#### [WHAT YOU SHOULD DO]
Work through the listing below, copying each line that carries the word "their".

#### [EXERCISE MATERIAL]
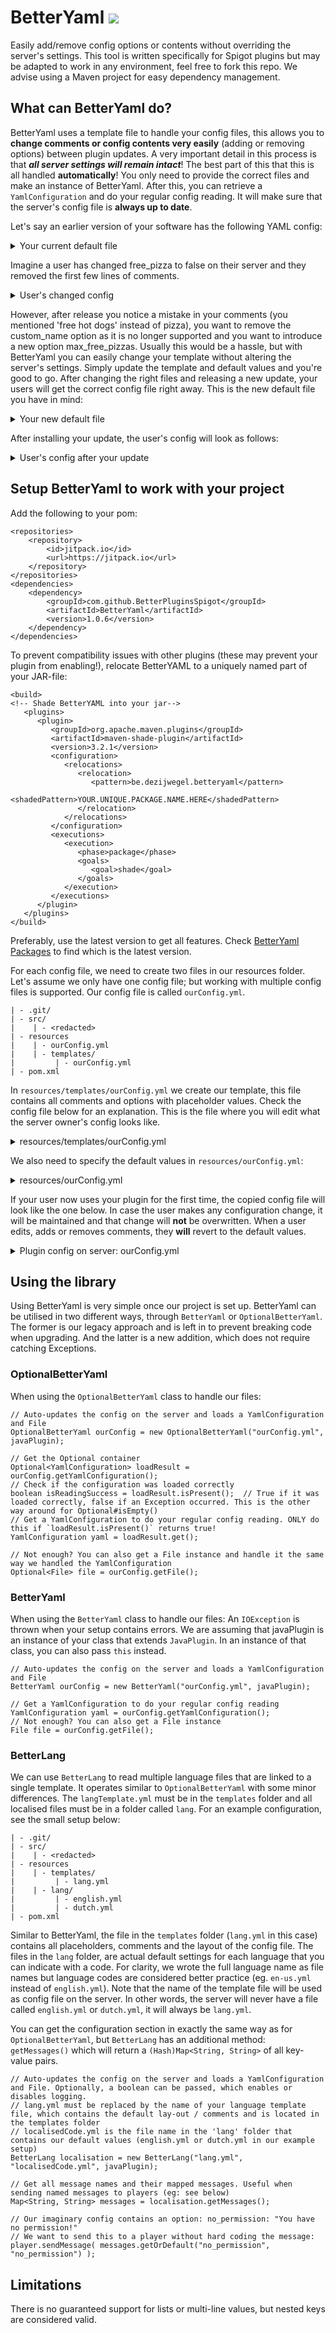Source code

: # BetterYaml [![](https://jitpack.io/v/betterpluginsspigot/betteryaml.svg)](https://jitpack.io/#betterpluginsspigot/betteryaml)
Easily add/remove config options or contents without overriding the server's settings. 
This tool is written specifically for Spigot plugins but may be adapted to work in any environment, feel free to fork this repo.
We advise using a Maven project for easy dependency management.

## What can BetterYaml do?
BetterYaml uses a template file to handle your config files, this allows you to **change comments or config contents very easily** (adding or removing options) between plugin updates.
A very important detail in this process is that _**all server settings will remain intact**_!
The best part of this that this is all handled **automatically**! You only need to provide the correct files and make an instance of BetterYaml. After this, you can retrieve a `YamlConfiguration` and do your regular config reading.
It will make sure that the server's config file is **always up to date**.

Let's say an earlier version of your software has the following YAML config:
<details>
<summary>Your current default file</summary>

```
# Your plugin name

# Link to Spigot page
# Some explanation

# This option decides whether or not to give free hot dogs
free_pizza: true

custom_name: "Steve"
```
</details>

Imagine a user has changed free_pizza to false on their server and they removed the first few lines of comments.
<details>
<summary>User's changed config</summary>

```
# This option decides whether or not to give free hot dogs
free_pizza: false

custom_name: "Steve"
```
</details>

However, after release you notice a mistake in your comments (you mentioned 'free hot dogs' instead of pizza), you want to remove the custom_name option as it is no longer supported and you want to introduce a new option max_free_pizzas.
Usually this would be a hassle, but with BetterYaml you can easily change your template without altering the server's settings. Simply update the template and default values and you're good to go.
After changing the right files and releasing a new update, your users will get the correct config file right away.
This is the new default file you have in mind:
<details>
<summary>Your new default file</summary>

```
# Your plugin name

# Link to Spigot page
# Some explanation

max_free_pizzas: 3

# This option decides whether or not to give free pizza
free_pizza: true
```
</details>

After installing your update, the user's config will look as follows:
<details>
<summary>User's config after your update</summary>

```
# Your plugin name

# Link to Spigot page
# Some explanation

max_free_pizzas: 3

# This option decides whether or not to give free pizza
free_pizza: false
```
</details>


## Setup BetterYaml to work with your project
Add the following to your pom:
```
<repositories>
	<repository>
	    <id>jitpack.io</id>
	    <url>https://jitpack.io</url>
	</repository>
</repositories>
<dependencies>
	<dependency>
	    <groupId>com.github.BetterPluginsSpigot</groupId>
	    <artifactId>BetterYaml</artifactId>
	    <version>1.0.6</version>
	</dependency>
</dependencies>
```
To prevent compatibility issues with other plugins (these may prevent your plugin from enabling!), relocate BetterYAML to a uniquely named part of your JAR-file:

```
<build>
<!-- Shade BetterYAML into your jar-->
   <plugins>
      <plugin>
         <groupId>org.apache.maven.plugins</groupId>
         <artifactId>maven-shade-plugin</artifactId>
         <version>3.2.1</version>
         <configuration>
            <relocations>
               <relocation>
                  <pattern>be.dezijwegel.betteryaml</pattern>
                  <shadedPattern>YOUR.UNIQUE.PACKAGE.NAME.HERE</shadedPattern>
               </relocation>
            </relocations>
         </configuration>
         <executions>
            <execution>
               <phase>package</phase>
               <goals>
                  <goal>shade</goal>
               </goals>
            </execution>
         </executions>
      </plugin>
   </plugins>
</build>
```

Preferably, use the latest version to get all features. Check [BetterYaml Packages](https://github.com/orgs/BetterPluginsSpigot/packages?repo_name=BetterYaml) to find which is the latest version.

For each config file, we need to create two files in our resources folder.
Let's assume we only have one config file; but working with multiple config files is supported.
Our config file is called `ourConfig.yml`.
```
| - .git/
| - src/
|    | - <redacted>
| - resources
|    | - ourConfig.yml
|    | - templates/
|         | - ourConfig.yml
| - pom.xml
```
In `resources/templates/ourConfig.yml` we create our template, this file contains all comments and options with placeholder values. Check the config file below for an explanation.
This is the file where you will edit what the server owner's config looks like.
<details>
<summary>resources/templates/ourConfig.yml</summary>

```
# This option is not using a placeholder, so this setting will be reverted everytime your plugin loads
# That means that if the user changes this, its changes will be undone
version: "3.1.4"

# The {} braces indicate a placeholder. If no default value is specified in resources/ourConfig.yml, the placeholder will not be replaced
max_free_pizzas: {max_free_pizzas}

# This placeholder will not be specified in the next section
free_pizza: {free_pizza}

# It is good practice to wrap placeholders that will be replaced by a String with ""
string_option: "{string_option}"
```
</details>

We also need to specify the default values in `resources/ourConfig.yml`:
<details>
<summary>resources/ourConfig.yml</summary>

```
# Comments in this file do not matter, it only serves as a storage for your default values
max_free_pizzas: 17
string_option: "This is a String!"
```
</details>

If your user now uses your plugin for the first time, the copied config file will look like the one below.
In case the user makes any configuration change, it will be maintained and that change will **not** be overwritten.
When a user edits, adds or removes comments,  they **will** revert to the default values.
<details>
<summary>Plugin config on server: ourConfig.yml</summary>

```
# This option is not using a placeholder, so this setting will be reverted everytime your plugin loads
# That means that if the user changes this, its changes will be undone
version: "3.1.4"

# The {} braces indicate a placeholder. If no default value is specified in resources/ourConfig.yml, the placeholder will not be replaced
max_free_pizzas: 17

# This placeholder will not be specified in the next section
free_pizza: {free_pizza}

# It is good practice to wrap placeholders that will be replaced by a String with ""
string_option: "This is a String!"
```
</details>

## Using the library
Using BetterYaml is very simple once our project is set up. 
BetterYaml can be utilised in two different ways, through `BetterYaml` or `OptionalBetterYaml`. The former is our legacy approach and is left in to prevent breaking code when upgrading. And the latter is a new addition, which does not require catching Exceptions.

### OptionalBetterYaml
When using the `OptionalBetterYaml` class to handle our files:
```
// Auto-updates the config on the server and loads a YamlConfiguration and File
OptionalBetterYaml ourConfig = new OptionalBetterYaml("ourConfig.yml", javaPlugin);

// Get the Optional container 
Optional<YamlConfiguration> loadResult = ourConfig.getYamlConfiguration();
// Check if the configuration was loaded correctly
boolean isReadingSuccess = loadResult.isPresent();  // True if it was loaded correctly, false if an Exception occurred. This is the other way around for Optional#isEmpty() 
// Get a YamlConfiguration to do your regular config reading. ONLY do this if `loadResult.isPresent()` returns true!
YamlConfiguration yaml = loadResult.get();

// Not enough? You can also get a File instance and handle it the same way we handled the YamlConfiguration
Optional<File> file = ourConfig.getFile();
```

### BetterYaml
When using the `BetterYaml` class to handle our files:
An `IOException` is thrown when your setup contains errors.
We are assuming that javaPlugin is an instance of your class that extends `JavaPlugin`. In an instance of that class, you can also pass `this` instead.
```
// Auto-updates the config on the server and loads a YamlConfiguration and File
BetterYaml ourConfig = new BetterYaml("ourConfig.yml", javaPlugin);

// Get a YamlConfiguration to do your regular config reading
YamlConfiguration yaml = ourConfig.getYamlConfiguration();
// Not enough? You can also get a File instance
File file = ourConfig.getFile();
```

### BetterLang
We can use `BetterLang` to read multiple language files that are linked to a single template. It operates similar to `OptionalBetterYaml` with some minor differences. 
The `langTemplate.yml` must be in the `templates` folder and all localised files must be in a folder called `lang`. For an example configuration, see the small setup below:

```
| - .git/
| - src/
|    | - <redacted>
| - resources
|    | - templates/
|         | - lang.yml
|    | - lang/
|         | - english.yml
|         | - dutch.yml
| - pom.xml
```
Similar to BetterYaml, the file in the `templates` folder (`lang.yml` in this case) contains all placeholders, comments and the layout of the config file. The files in the `lang` folder, are actual default settings for each language that you can indicate with a code. For clarity, we wrote the full language name as file names but language codes are considered better practice (eg. `en-us.yml` instead of `english.yml`). Note that the name of the template file will be used as config file on the server. In other words, the server will never have a file called `english.yml` or `dutch.yml`, it will always be `lang.yml`.

You can get the configuration section in exactly the same way as for `OptionalBetterYaml`, but `BetterLang` has an additional method: `getMessages()` which will return a `(Hash)Map<String, String>` of all key-value pairs.
```
// Auto-updates the config on the server and loads a YamlConfiguration and File. Optionally, a boolean can be passed, which enables or disables logging.
// lang.yml must be replaced by the name of your language template file, which contains the default lay-out / comments and is located in the templates folder
// localisedCode.yml is the file name in the 'lang' folder that contains our default values (english.yml or dutch.yml in our example setup)
BetterLang localisation = new BetterLang("lang.yml", "localisedCode.yml", javaPlugin);

// Get all message names and their mapped messages. Useful when sending named messages to players (eg: see below)
Map<String, String> messages = localisation.getMessages();

// Our imaginary config contains an option: no_permission: "You have no permission!"
// We want to send this to a player without hard coding the message:
player.sendMessage( messages.getOrDefault("no_permission", "no_permission") );
```

## Limitations
There is no guaranteed support for lists or multi-line values, but nested keys are considered valid.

#### [RESPONSE FOR THIS EXERCISE]
Imagine a user has changed free_pizza to false on their server and they removed the first few lines of comments.
// Get all message names and their mapped messages. Useful when sending named messages to players (eg: see below)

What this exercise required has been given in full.